Política

Câmara aguarda projeto dos devedores

Ricardo Santana
| Tempo de leitura: 3 min

Enquanto a pauta da sessão da Câmara de hoje é fraca, os vereadores aguardam a chegada ao Legislativo municipal do projeto para parcelamento das dívidas que irá favorecer inclusive os grandes devedores da dívida ativa projetada em R$ 97,6 milhões atualmente.

O antiprojeto do Executivo foi apresentado aos parlamentares no dia 12 de agosto último propondo, entre outros termos, a grandes devedores o prazo de até 120 meses e abatimento do juro de mora de até 50% dependendo da quantidade de parcelas ou quitação do débito à vista. O vereador do PPS Moisés Rossi entende que o município tem que criar condições para que o munícipe mantenha os impostos em dia. “Acaba sendo viável essa situação. Outros municípios também fazem”, defende. Porém, não deixa de lembrar que se comete uma injustiça com o bom pagador ao dar desconto e prazo ao devedor.

“A pessoa desembolsou o dinheiro na época certa e não usou o dinheiro que seria do município. O outro usou o dinheiro do município, que ainda o favorece na hora do pagamento dando os descontos. Acaba sempre sendo um pouco injusto”, avalia.

O vereador tucano Marcelo Borges é cauteloso sobre o tema e prefere não comentar o impacto do antiprojeto quando a proposta do Executivo entrar no Legislativo. “Sem saber, não dá para analisar”, define o tucano.

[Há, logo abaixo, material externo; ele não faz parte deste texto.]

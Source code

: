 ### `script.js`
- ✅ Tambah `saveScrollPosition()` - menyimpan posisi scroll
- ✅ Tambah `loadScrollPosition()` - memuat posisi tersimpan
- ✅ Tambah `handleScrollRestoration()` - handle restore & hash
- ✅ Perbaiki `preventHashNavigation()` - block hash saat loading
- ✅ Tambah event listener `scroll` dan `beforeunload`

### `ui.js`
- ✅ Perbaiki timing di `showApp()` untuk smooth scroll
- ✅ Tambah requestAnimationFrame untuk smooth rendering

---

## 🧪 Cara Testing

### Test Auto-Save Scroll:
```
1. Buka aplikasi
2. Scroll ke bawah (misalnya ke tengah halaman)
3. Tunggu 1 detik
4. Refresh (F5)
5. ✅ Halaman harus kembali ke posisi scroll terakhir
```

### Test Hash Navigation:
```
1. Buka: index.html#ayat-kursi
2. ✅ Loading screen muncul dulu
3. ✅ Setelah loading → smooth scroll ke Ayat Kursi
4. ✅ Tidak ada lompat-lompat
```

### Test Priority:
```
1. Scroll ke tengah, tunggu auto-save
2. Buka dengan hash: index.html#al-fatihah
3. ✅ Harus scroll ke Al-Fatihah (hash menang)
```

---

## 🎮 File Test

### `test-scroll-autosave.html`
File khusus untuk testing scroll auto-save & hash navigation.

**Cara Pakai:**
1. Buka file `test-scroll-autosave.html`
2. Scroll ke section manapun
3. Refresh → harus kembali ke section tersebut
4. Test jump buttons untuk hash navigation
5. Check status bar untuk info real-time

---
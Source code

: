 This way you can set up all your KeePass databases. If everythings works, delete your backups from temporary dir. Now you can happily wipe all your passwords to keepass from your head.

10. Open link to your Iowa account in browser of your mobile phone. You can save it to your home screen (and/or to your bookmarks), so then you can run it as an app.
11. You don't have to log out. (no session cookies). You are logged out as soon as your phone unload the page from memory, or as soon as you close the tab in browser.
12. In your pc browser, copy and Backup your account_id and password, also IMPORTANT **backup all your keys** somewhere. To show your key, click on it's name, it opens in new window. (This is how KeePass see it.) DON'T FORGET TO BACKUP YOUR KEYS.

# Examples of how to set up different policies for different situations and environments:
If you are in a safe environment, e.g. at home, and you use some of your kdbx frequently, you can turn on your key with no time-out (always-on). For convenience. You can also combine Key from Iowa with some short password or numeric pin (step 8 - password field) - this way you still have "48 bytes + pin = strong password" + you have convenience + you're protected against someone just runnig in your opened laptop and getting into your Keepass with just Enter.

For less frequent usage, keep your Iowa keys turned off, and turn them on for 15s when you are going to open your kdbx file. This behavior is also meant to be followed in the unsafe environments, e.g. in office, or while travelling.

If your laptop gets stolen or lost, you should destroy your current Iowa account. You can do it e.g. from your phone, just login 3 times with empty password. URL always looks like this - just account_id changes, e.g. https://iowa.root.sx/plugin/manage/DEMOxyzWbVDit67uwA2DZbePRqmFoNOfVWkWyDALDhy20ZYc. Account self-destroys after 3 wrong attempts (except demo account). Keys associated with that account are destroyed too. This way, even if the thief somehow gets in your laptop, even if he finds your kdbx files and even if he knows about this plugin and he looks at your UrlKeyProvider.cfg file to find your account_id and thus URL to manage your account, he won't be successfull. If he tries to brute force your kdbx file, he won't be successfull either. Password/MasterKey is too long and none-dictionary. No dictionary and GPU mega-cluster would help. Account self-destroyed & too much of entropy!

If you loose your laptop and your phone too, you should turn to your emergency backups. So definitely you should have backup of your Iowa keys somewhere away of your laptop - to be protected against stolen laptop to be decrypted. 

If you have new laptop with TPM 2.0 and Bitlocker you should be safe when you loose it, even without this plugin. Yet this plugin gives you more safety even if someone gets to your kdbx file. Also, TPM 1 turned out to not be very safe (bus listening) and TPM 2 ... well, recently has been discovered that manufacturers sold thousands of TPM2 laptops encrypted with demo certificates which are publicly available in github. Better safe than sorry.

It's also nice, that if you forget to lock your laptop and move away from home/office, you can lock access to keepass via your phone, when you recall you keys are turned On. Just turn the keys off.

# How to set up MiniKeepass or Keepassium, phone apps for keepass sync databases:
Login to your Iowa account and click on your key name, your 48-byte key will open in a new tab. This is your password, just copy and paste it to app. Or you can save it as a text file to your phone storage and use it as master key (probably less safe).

O cuidado no trato do tema demonstrado por Borges justifica-se não por seu suposto desconhecimento dos termos do antiprojeto. Mas sim porque há muito a se negociar de uma proposta carregada de variáveis. Em sua apresentação, a administração municipal explicitou que deseja o desconto (remissão) gradual de juros moratórios no chamado parcelamento especial.

As faixas de desconto sugeridas nos juros vão de 50% para os pagamentos à vista da dívida inscrita até 2009, ajuizada ou não, caindo pra 25% para parcelamentos em 12 meses, 10% de desconto para 24 meses e 5% para quem pagar em 36 meses. Não se trata de desconto sobre o valor principal, mas somente em relação a juros acumulados pela demora no pagamento.

O prazo para adesão, se a legislação for aprovada na Câmara, será de seis meses. Segundo a Secretaria de Finanças, as operações podem alcançar o montante de R$ 97,6 milhões de dívida ativa já inscrita.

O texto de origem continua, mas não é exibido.